That's impossible. Like, that's not going to happen in a busy restaurant. Right. Rather that that chef's role is to create the menu, create the vision for what the restaurant is serving, and then oversee the quality that is being delivered to the customers, the patrons of the restaurant, while people on their staff, you know, the cooks and the people who are doing the chopping of the vegetables and so forth, they're trusting them to do their job and to execute the dish that they're preparing with the vision that the master chef there or the head chef has, has laid out. Right. It's the same thing as for us as CEOs.
We set the strategy. We set the overall vision for the business and our expectations. But we're not doing all of this stuff or we shouldn't be doing all this stuff. We are empowering team members just like that. Chef is empowering their cooks and the people chopping. I don't know. I don't know what they're called. They're empowering them to to follow the vision, follow what is being created based on the direction of the chef or based on the direction of you as the CEO.
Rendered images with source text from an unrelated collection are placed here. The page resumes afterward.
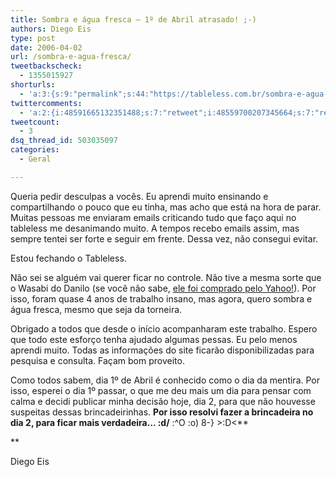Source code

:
 ```yaml
---
title: Sombra e água fresca – 1º de Abril atrasado! ;-)
authors: Diego Eis
type: post
date: 2006-04-02
url: /sombra-e-agua-fresca/
tweetbackscheck:
  - 1355015927
shorturls:
  - 'a:3:{s:9:"permalink";s:44:"https://tableless.com.br/sombra-e-agua-fresca";s:7:"tinyurl";s:26:"https://tinyurl.com/3scqhnw";s:4:"isgd";s:19:"https://is.gd/oXXA4d";}'
twittercomments:
  - 'a:2:{i:48591665132351488;s:7:"retweet";i:48559700207345664;s:7:"retweet";}'
tweetcount:
  - 3
dsq_thread_id: 503035097
categories:
  - Geral

---
```

Queria pedir desculpas a vocês. Eu aprendi muito ensinando e compartilhando o pouco que eu tinha, mas acho que está na hora de parar. Muitas pessoas me enviaram emails criticando tudo que faço aqui no tableless me desanimando muito. A tempos recebo emails assim, mas sempre tentei ser forte e seguir em frente. Dessa vez, não consegui evitar.
  
Estou fechando o Tableless.

Não sei se alguém vai querer ficar no controle. Não tive a mesma sorte que o Wasabi do Danilo (se você não sabe, [ele foi comprado pelo Yahoo!][1]). Por isso, foram quase 4 anos de trabalho insano, mas agora, quero sombra e água fresca, mesmo que seja da torneira.

Obrigado a todos que desde o início acompanharam este trabalho. Espero que todo este esforço tenha ajudado algumas pessas. Eu pelo menos aprendi muito. Todas as informações do site ficarão disponibilizadas para pesquisa e consulta. Façam bom proveito.

Como todos sabem, dia 1º de Abril é conhecido como o dia da mentira. Por isso, esperei o dia 1º passar, o que me deu mais um dia para pensar com calma e decidi publicar minha decisão hoje, dia 2, para que não houvesse suspeitas dessas brincadeirinhas. **Por isso resolvi fazer a brincadeira no dia 2, para ficar mais verdadeira&#8230; \:d/** :^O :o) 8-} >:D<**
  
** 

Diego Eis

 [1]: https://www.digitalminds.com.br/posts/2721
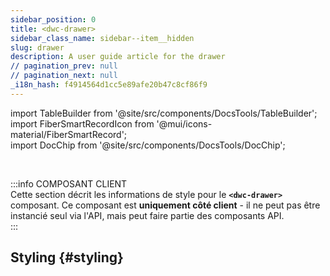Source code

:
 ```yaml
---
sidebar_position: 0
title: <dwc-drawer>
sidebar_class_name: sidebar--item__hidden
slug: drawer
description: A user guide article for the drawer
// pagination_prev: null
// pagination_next: null
_i18n_hash: f4914564d1cc5e89afe20b47c8cf86f9
---
```

import TableBuilder from '@site/src/components/DocsTools/TableBuilder';  
import FiberSmartRecordIcon from '@mui/icons-material/FiberSmartRecord';  
import DocChip from '@site/src/components/DocsTools/DocChip';  

<DocChip chip='shadow' />  

<br />  

:::info COMPOSANT CLIENT  
Cette section décrit les informations de style pour le **`<dwc-drawer>`** composant. Ce composant est **uniquement côté client** - il ne peut pas être instancié seul via l'API, mais peut faire partie des composants API.  
:::  

## Styling {#styling}  

<TableBuilder name="dwc-drawer" clientComponent />  
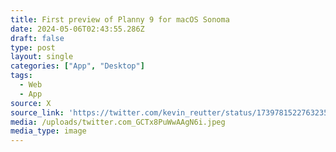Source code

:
 ```yaml
---
title: First preview of Planny 9 for macOS Sonoma
date: 2024-05-06T02:43:55.286Z
draft: false
type: post
layout: single
categories: ["App", "Desktop"]
tags:
  - Web
  - App
source: X
source_link: 'https://twitter.com/kevin_reutter/status/1739781522763235648'
media: /uploads/twitter.com_GCTx8PuWwAAgN6i.jpeg
media_type: image
---
```


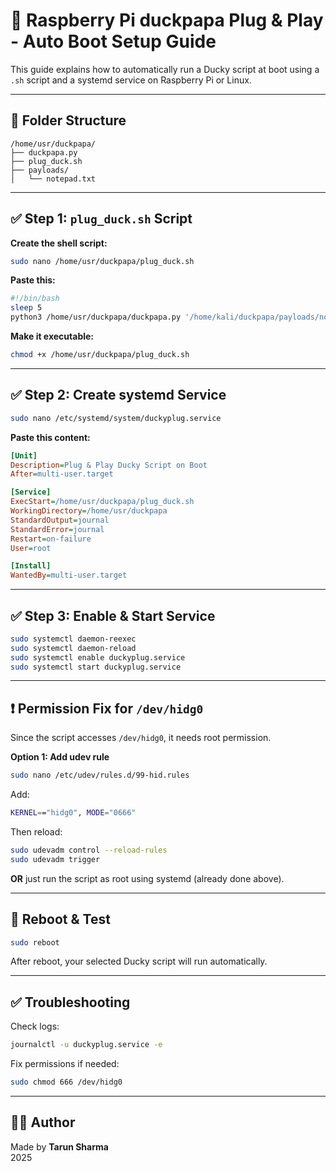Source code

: # 🐥 Raspberry Pi duckpapa Plug & Play - Auto Boot Setup Guide

This guide explains how to automatically run a Ducky script at boot using a `.sh` script and a systemd service on Raspberry Pi or Linux.

---

## 📁 Folder Structure

```
/home/usr/duckpapa/
├── duckpapa.py
├── plug_duck.sh
├── payloads/
│   └── notepad.txt
```

---

## ✅ Step 1: `plug_duck.sh` Script

**Create the shell script:**

```bash
sudo nano /home/usr/duckpapa/plug_duck.sh
```

**Paste this:**

```bash
#!/bin/bash
sleep 5
python3 /home/usr/duckpapa/duckpapa.py '/home/kali/duckpapa/payloads/notepad.txt'
```

**Make it executable:**

```bash
chmod +x /home/usr/duckpapa/plug_duck.sh
```

---

## ✅ Step 2: Create systemd Service

```bash
sudo nano /etc/systemd/system/duckyplug.service
```

**Paste this content:**

```ini
[Unit]
Description=Plug & Play Ducky Script on Boot
After=multi-user.target

[Service]
ExecStart=/home/usr/duckpapa/plug_duck.sh
WorkingDirectory=/home/usr/duckpapa
StandardOutput=journal
StandardError=journal
Restart=on-failure
User=root

[Install]
WantedBy=multi-user.target
```

---

## ✅ Step 3: Enable & Start Service

```bash
sudo systemctl daemon-reexec
sudo systemctl daemon-reload
sudo systemctl enable duckyplug.service
sudo systemctl start duckyplug.service
```

---

## ❗ Permission Fix for `/dev/hidg0`

Since the script accesses `/dev/hidg0`, it needs root permission.

**Option 1: Add udev rule**

```bash
sudo nano /etc/udev/rules.d/99-hid.rules
```

Add:

```bash
KERNEL=="hidg0", MODE="0666"
```

Then reload:

```bash
sudo udevadm control --reload-rules
sudo udevadm trigger
```

**OR** just run the script as root using systemd (already done above).

---

## 🔄 Reboot & Test

```bash
sudo reboot
```

After reboot, your selected Ducky script will run automatically.

---

## ✅ Troubleshooting

Check logs:

```bash
journalctl -u duckyplug.service -e
```

Fix permissions if needed:

```bash
sudo chmod 666 /dev/hidg0
```

---

## 👨‍💻 Author

Made by **Tarun Sharma**  
2025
You know, you should be empowering team members on your team to make decisions and take ownership of things. Take ownership of results, which is something I talk a lot about here on the podcast. And so that's what this is all about. You can't do this all yourself. As I mentioned, if you want to scale your business, if you want to have a bigger impact, you are going to need more people on your team. And now what I'm not saying is have a 15 person team. You can have as big or as small a team as you want, but you are going to need some sort of help and you have to learn how to go beyond just assigning tasks to people to box checkers.
You know, among many other things, this is going to allow you to be freed up to do the things that you should be doing as the CEO, which we'll talk more about here in just a second. Okay. And so I think that there is a misconception out there that the CEO needs to be making all the decisions or some CEO's, you know, we feel that we have to make all the decisions because we have a hard time with letting go of control or we don't trust the people on our team to do a good enough job, which is a whole other problem that could exist.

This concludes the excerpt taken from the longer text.